The Fiscal Cliff is the succinct term coined by Federal Reserve chairman Ben Bernanke to outline the 600 billion US $ or so of tax hikes and spending cuts which were due to come into effect at the end of 2012. Taxes were set to rise in January 2013, triggered by the expiry of a series of existing tax cuts and spending was due to be slashed in the wake of the 2011 Budget Control Act. These measures would obviously have had a major influence on national debt and the US budget but their combined impact could have plunged the US economy into an immediate recession.
Fortunately, Democrats and Republicans managed to avert the Cliff by finally hammering out an eleventh-hour compromise late on New-Year’s eve. The deal blocked the majority of impending tax hikes whilst postponing the scheduled cuts in spending, but nonetheless left a whole range of issues largely unresolved. As a result, many economists have proclaimed the Fiscal Cliff as having been “postponed” rather than “averted” and are now trying to assess when the full impact will eventually be felt.

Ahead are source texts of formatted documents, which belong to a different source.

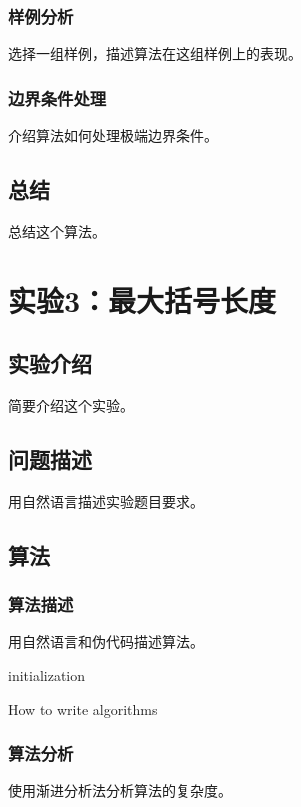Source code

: \documentclass{ctexrep}
\begin{document}
\subsection{样例分析}
选择一组样例，描述算法在这组样例上的表现。
\subsection{边界条件处理}
介绍算法如何处理极端边界条件。

\section{总结}
总结这个算法。

\chapter{实验3：最大括号长度}
\section{实验介绍}
简要介绍这个实验。

\section{问题描述}
用自然语言描述实验题目要求。

\section{算法}
\subsection{算法描述}
用自然语言和伪代码描述算法。
\begin{algorithm}
\SetAlgoLined
{}
 initialization\;
 \caption{How to write algorithms}
\end{algorithm}

\subsection{算法分析}
使用渐进分析法分析算法的复杂度。
\end{document}
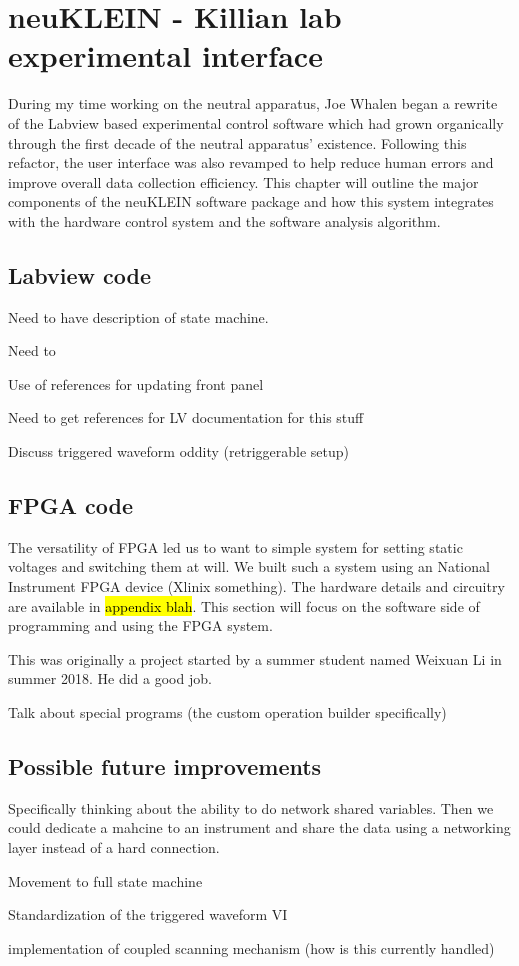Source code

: \chapter{neuKLEIN - Killian lab experimental interface}
During my time working on the neutral apparatus, Joe Whalen began a rewrite of the Labview based experimental control software which had grown organically through the first decade of the neutral apparatus' existence. Following this refactor, the user interface was also revamped to help reduce human errors and improve overall data collection efficiency. This chapter will outline the major components of the neuKLEIN software package and how this system integrates with the hardware control system and the software analysis algorithm.

\section{Labview code}
Need to have description of state machine.

Need to 

Use of references for updating front panel

Need to get references for LV documentation for this stuff

Discuss triggered waveform oddity (retriggerable setup)




\section{FPGA code}
The versatility of FPGA led us to want to simple system for setting static voltages and switching them at will. We built such a system using an National Instrument FPGA device (Xlinix something). The hardware details and circuitry are available in \hl{appendix blah}. This section will focus on the software side of programming and using the FPGA system.

This was originally a project started by a summer student named Weixuan Li in summer 2018. He did a good job.

Talk about special programs (the custom operation builder specifically)

\section{Possible future improvements}
Specifically thinking about the ability to do network shared variables. Then we could dedicate a mahcine to an instrument and share the data using a networking layer instead of a hard connection.

Movement to full state machine

Standardization of the triggered waveform VI

implementation of coupled scanning mechanism (how is this currently handled)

Translators working with the French language on the other hand, are trying to imagine the new terminology which is likely to be invented when the topic returns to the headlines once again, having had to grapple with a vast array of Gallic versions of the Fiscal Cliff last time around. “Falaise Fiscale” is the most obvious rendering but was strangely seldom used by economic commentators in France and was even regularly distorted into “Falaise Fiscal” neglecting the gender agreement. Financial texts portrayed the drama of the situation by referring to the looming “Précipice Budgétaire”. Some referred to a more prosaic “Falaise Budgétaire” or even pictured an “Escarpement Budgétaire”. Most translations involved a term denoting some sort of “wall”. “Mur budgétaire” was frequently used, but was perhaps considered too trifling and was therefore soon supplanted by the sturdier “Muraille Budgétaire”. A longer variant, “le mur de la dette américaine”, seems to be the most common translation within financial texts. However, despite being somewhat verbose, this phrase focuses too heavily on the debt angle and omits the tax issue.
Judging by the challenge faced by French authors in replicating this moniker, Ben Bernanke clearly came up with a very concise catch-phrase. Let us hope that The Fed’s economic policies prove equally apposite.